### Activity
The response has to reproduce all entries exactly while excluding their pictures.

Collected data

◆ ◆ ◆ ◆ ◆

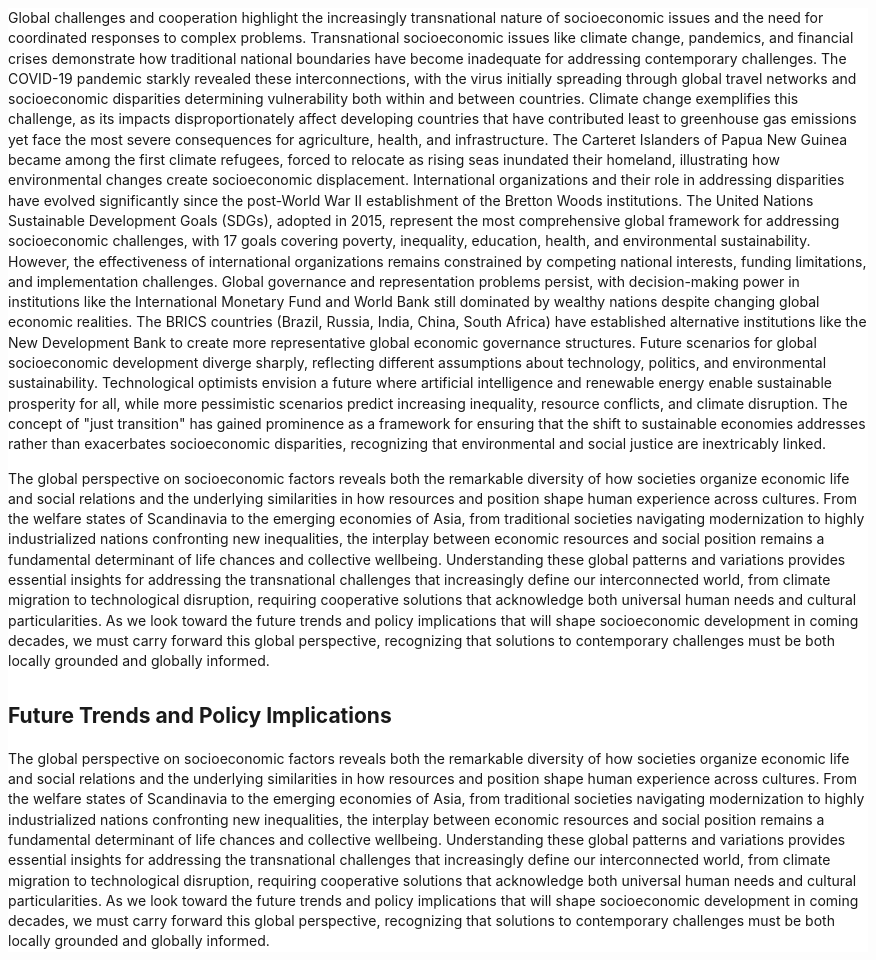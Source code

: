 Global challenges and cooperation highlight the increasingly transnational nature of socioeconomic issues and the need for coordinated responses to complex problems. Transnational socioeconomic issues like climate change, pandemics, and financial crises demonstrate how traditional national boundaries have become inadequate for addressing contemporary challenges. The COVID-19 pandemic starkly revealed these interconnections, with the virus initially spreading through global travel networks and socioeconomic disparities determining vulnerability both within and between countries. Climate change exemplifies this challenge, as its impacts disproportionately affect developing countries that have contributed least to greenhouse gas emissions yet face the most severe consequences for agriculture, health, and infrastructure. The Carteret Islanders of Papua New Guinea became among the first climate refugees, forced to relocate as rising seas inundated their homeland, illustrating how environmental changes create socioeconomic displacement. International organizations and their role in addressing disparities have evolved significantly since the post-World War II establishment of the Bretton Woods institutions. The United Nations Sustainable Development Goals (SDGs), adopted in 2015, represent the most comprehensive global framework for addressing socioeconomic challenges, with 17 goals covering poverty, inequality, education, health, and environmental sustainability. However, the effectiveness of international organizations remains constrained by competing national interests, funding limitations, and implementation challenges. Global governance and representation problems persist, with decision-making power in institutions like the International Monetary Fund and World Bank still dominated by wealthy nations despite changing global economic realities. The BRICS countries (Brazil, Russia, India, China, South Africa) have established alternative institutions like the New Development Bank to create more representative global economic governance structures. Future scenarios for global socioeconomic development diverge sharply, reflecting different assumptions about technology, politics, and environmental sustainability. Technological optimists envision a future where artificial intelligence and renewable energy enable sustainable prosperity for all, while more pessimistic scenarios predict increasing inequality, resource conflicts, and climate disruption. The concept of "just transition" has gained prominence as a framework for ensuring that the shift to sustainable economies addresses rather than exacerbates socioeconomic disparities, recognizing that environmental and social justice are inextricably linked.

The global perspective on socioeconomic factors reveals both the remarkable diversity of how societies organize economic life and social relations and the underlying similarities in how resources and position shape human experience across cultures. From the welfare states of Scandinavia to the emerging economies of Asia, from traditional societies navigating modernization to highly industrialized nations confronting new inequalities, the interplay between economic resources and social position remains a fundamental determinant of life chances and collective wellbeing. Understanding these global patterns and variations provides essential insights for addressing the transnational challenges that increasingly define our interconnected world, from climate migration to technological disruption, requiring cooperative solutions that acknowledge both universal human needs and cultural particularities. As we look toward the future trends and policy implications that will shape socioeconomic development in coming decades, we must carry forward this global perspective, recognizing that solutions to contemporary challenges must be both locally grounded and globally informed.

## Future Trends and Policy Implications

The global perspective on socioeconomic factors reveals both the remarkable diversity of how societies organize economic life and social relations and the underlying similarities in how resources and position shape human experience across cultures. From the welfare states of Scandinavia to the emerging economies of Asia, from traditional societies navigating modernization to highly industrialized nations confronting new inequalities, the interplay between economic resources and social position remains a fundamental determinant of life chances and collective wellbeing. Understanding these global patterns and variations provides essential insights for addressing the transnational challenges that increasingly define our interconnected world, from climate migration to technological disruption, requiring cooperative solutions that acknowledge both universal human needs and cultural particularities. As we look toward the future trends and policy implications that will shape socioeconomic development in coming decades, we must carry forward this global perspective, recognizing that solutions to contemporary challenges must be both locally grounded and globally informed.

◆ ◆ ◆ ◆ ◆

### Final answer
Source code

: Global challenges and cooperation highlight the increasingly transnational nature of socioeconomic issues and the need for coordinated responses to complex problems. Transnational socioeconomic issues like climate change, pandemics, and financial crises demonstrate how traditional national boundaries have become inadequate for addressing contemporary challenges. The COVID-19 pandemic starkly revealed these interconnections, with the virus initially spreading through global travel networks and socioeconomic disparities determining vulnerability both within and between countries. Climate change exemplifies this challenge, as its impacts disproportionately affect developing countries that have contributed least to greenhouse gas emissions yet face the most severe consequences for agriculture, health, and infrastructure. The Carteret Islanders of Papua New Guinea became among the first climate refugees, forced to relocate as rising seas inundated their homeland, illustrating how environmental changes create socioeconomic displacement. International organizations and their role in addressing disparities have evolved significantly since the post-World War II establishment of the Bretton Woods institutions. The United Nations Sustainable Development Goals (SDGs), adopted in 2015, represent the most comprehensive global framework for addressing socioeconomic challenges, with 17 goals covering poverty, inequality, education, health, and environmental sustainability. However, the effectiveness of international organizations remains constrained by competing national interests, funding limitations, and implementation challenges. Global governance and representation problems persist, with decision-making power in institutions like the International Monetary Fund and World Bank still dominated by wealthy nations despite changing global economic realities. The BRICS countries (Brazil, Russia, India, China, South Africa) have established alternative institutions like the New Development Bank to create more representative global economic governance structures. Future scenarios for global socioeconomic development diverge sharply, reflecting different assumptions about technology, politics, and environmental sustainability. Technological optimists envision a future where artificial intelligence and renewable energy enable sustainable prosperity for all, while more pessimistic scenarios predict increasing inequality, resource conflicts, and climate disruption. The concept of "just transition" has gained prominence as a framework for ensuring that the shift to sustainable economies addresses rather than exacerbates socioeconomic disparities, recognizing that environmental and social justice are inextricably linked.

The global perspective on socioeconomic factors reveals both the remarkable diversity of how societies organize economic life and social relations and the underlying similarities in how resources and position shape human experience across cultures. From the welfare states of Scandinavia to the emerging economies of Asia, from traditional societies navigating modernization to highly industrialized nations confronting new inequalities, the interplay between economic resources and social position remains a fundamental determinant of life chances and collective wellbeing. Understanding these global patterns and variations provides essential insights for addressing the transnational challenges that increasingly define our interconnected world, from climate migration to technological disruption, requiring cooperative solutions that acknowledge both universal human needs and cultural particularities. As we look toward the future trends and policy implications that will shape socioeconomic development in coming decades, we must carry forward this global perspective, recognizing that solutions to contemporary challenges must be both locally grounded and globally informed.

## Future Trends and Policy Implications

The global perspective on socioeconomic factors reveals both the remarkable diversity of how societies organize economic life and social relations and the underlying similarities in how resources and position shape human experience across cultures. From the welfare states of Scandinavia to the emerging economies of Asia, from traditional societies navigating modernization to highly industrialized nations confronting new inequalities, the interplay between economic resources and social position remains a fundamental determinant of life chances and collective wellbeing. Understanding these global patterns and variations provides essential insights for addressing the transnational challenges that increasingly define our interconnected world, from climate migration to technological disruption, requiring cooperative solutions that acknowledge both universal human needs and cultural particularities. As we look toward the future trends and policy implications that will shape socioeconomic development in coming decades, we must carry forward this global perspective, recognizing that solutions to contemporary challenges must be both locally grounded and globally informed.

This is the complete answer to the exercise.